> [WHAT IS EXPECTED]: Reproduce the data below in full and exclude every picture.

> [GIVEN INFORMATION]:
------------------------------------------------
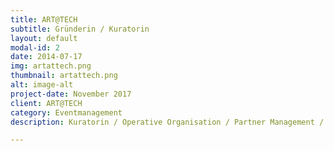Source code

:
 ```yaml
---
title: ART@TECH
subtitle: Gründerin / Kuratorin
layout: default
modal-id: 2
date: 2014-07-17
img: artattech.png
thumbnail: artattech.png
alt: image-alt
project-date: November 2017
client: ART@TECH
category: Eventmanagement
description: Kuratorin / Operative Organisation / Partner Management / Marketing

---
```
------------------------------------------------
> [EXERCISE SOLUTION]:
Source code

:
 ```yaml
---
title: ART@TECH
subtitle: Gründerin / Kuratorin
layout: default
modal-id: 2
date: 2014-07-17
img: artattech.png
thumbnail: artattech.png
alt: image-alt
project-date: November 2017
client: ART@TECH
category: Eventmanagement
description: Kuratorin / Operative Organisation / Partner Management / Marketing

---
```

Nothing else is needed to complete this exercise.